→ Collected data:

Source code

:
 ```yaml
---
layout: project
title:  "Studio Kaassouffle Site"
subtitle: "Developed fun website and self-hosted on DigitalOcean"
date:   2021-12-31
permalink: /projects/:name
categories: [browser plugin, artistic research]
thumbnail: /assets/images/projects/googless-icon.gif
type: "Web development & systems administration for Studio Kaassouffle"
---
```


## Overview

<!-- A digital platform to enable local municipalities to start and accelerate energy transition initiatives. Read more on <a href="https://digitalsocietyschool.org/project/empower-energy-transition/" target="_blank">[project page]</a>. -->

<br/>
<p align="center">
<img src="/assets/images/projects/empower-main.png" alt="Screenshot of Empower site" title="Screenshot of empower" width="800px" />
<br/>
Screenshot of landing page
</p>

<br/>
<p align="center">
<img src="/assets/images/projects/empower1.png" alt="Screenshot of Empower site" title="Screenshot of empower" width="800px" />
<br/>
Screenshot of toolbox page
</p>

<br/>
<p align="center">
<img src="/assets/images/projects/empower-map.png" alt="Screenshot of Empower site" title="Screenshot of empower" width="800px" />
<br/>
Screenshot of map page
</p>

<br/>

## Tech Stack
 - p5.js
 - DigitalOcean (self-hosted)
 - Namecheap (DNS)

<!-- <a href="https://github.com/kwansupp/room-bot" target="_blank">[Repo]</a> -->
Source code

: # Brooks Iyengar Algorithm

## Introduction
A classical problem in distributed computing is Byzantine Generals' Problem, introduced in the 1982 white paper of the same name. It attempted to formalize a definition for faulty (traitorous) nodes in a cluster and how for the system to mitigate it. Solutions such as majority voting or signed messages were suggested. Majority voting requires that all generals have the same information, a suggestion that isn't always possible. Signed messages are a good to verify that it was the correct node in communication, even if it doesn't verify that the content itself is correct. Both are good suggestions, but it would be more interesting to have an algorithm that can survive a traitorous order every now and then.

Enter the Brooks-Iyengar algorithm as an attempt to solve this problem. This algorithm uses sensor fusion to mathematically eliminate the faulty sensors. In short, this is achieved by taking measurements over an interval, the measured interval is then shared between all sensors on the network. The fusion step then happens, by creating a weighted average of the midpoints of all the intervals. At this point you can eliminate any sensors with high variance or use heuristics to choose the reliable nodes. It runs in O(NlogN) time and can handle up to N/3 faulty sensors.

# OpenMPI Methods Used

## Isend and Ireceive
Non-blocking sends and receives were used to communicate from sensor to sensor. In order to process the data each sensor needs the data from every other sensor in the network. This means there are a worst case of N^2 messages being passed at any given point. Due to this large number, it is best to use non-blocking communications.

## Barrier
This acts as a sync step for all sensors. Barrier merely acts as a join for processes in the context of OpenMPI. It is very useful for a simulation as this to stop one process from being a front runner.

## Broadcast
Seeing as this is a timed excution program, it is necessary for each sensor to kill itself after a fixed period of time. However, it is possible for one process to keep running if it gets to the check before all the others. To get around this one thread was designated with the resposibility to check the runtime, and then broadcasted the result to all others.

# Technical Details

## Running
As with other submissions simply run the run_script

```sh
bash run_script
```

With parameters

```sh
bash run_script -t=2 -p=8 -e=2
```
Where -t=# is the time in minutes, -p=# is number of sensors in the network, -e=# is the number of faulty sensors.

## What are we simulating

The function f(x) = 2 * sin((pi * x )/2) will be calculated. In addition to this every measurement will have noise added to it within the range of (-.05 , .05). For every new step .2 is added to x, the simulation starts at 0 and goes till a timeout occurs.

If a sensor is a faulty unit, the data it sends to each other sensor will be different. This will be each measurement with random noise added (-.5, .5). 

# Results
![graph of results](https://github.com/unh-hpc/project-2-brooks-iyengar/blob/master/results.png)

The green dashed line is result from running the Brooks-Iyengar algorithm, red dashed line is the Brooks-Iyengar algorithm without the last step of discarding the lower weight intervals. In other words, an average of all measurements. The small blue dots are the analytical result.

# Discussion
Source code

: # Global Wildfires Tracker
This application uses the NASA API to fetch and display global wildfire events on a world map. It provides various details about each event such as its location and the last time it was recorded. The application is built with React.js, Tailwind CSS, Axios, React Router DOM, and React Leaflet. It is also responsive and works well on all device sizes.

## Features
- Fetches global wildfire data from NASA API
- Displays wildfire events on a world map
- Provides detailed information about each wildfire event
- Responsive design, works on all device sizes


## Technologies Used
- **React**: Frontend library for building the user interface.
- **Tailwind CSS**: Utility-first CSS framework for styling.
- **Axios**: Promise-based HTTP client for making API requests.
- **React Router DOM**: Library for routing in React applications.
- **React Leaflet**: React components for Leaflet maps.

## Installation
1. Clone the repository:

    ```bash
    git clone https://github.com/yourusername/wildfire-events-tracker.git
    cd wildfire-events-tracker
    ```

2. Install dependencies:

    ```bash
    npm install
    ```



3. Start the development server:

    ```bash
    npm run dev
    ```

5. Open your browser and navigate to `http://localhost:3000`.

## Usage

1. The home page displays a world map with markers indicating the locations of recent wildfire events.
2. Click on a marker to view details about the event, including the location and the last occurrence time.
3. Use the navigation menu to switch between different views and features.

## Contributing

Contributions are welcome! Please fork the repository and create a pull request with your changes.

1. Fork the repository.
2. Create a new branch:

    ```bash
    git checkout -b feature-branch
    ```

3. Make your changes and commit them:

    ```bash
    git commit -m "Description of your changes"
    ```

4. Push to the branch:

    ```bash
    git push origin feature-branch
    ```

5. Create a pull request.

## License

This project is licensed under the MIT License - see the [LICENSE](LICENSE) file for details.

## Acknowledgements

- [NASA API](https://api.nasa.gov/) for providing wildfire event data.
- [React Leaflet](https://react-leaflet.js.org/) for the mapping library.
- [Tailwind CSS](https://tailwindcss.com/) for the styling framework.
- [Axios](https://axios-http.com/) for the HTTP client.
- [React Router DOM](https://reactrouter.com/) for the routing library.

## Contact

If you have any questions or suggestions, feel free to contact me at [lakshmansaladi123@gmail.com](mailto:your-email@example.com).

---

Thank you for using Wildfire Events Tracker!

→ EXERCISE BRIEF: Would you copy, unchanged, the stretch of the records above that begins at the line containing "- **React**: Frontend" and ends at the line containing "1. The home", and only that?

→ EXERCISE RESULT:
- **React**: Frontend library for building the user interface.
- **Tailwind CSS**: Utility-first CSS framework for styling.
- **Axios**: Promise-based HTTP client for making API requests.
- **React Router DOM**: Library for routing in React applications.
- **React Leaflet**: React components for Leaflet maps.

## Installation
1. Clone the repository:

    ```bash
    git clone https://github.com/yourusername/wildfire-events-tracker.git
    cd wildfire-events-tracker
    ```

2. Install dependencies:

    ```bash
    npm install
    ```



3. Start the development server:

    ```bash
    npm run dev
    ```

5. Open your browser and navigate to `http://localhost:3000`.

## Usage

1. The home page displays a world map with markers indicating the locations of recent wildfire events.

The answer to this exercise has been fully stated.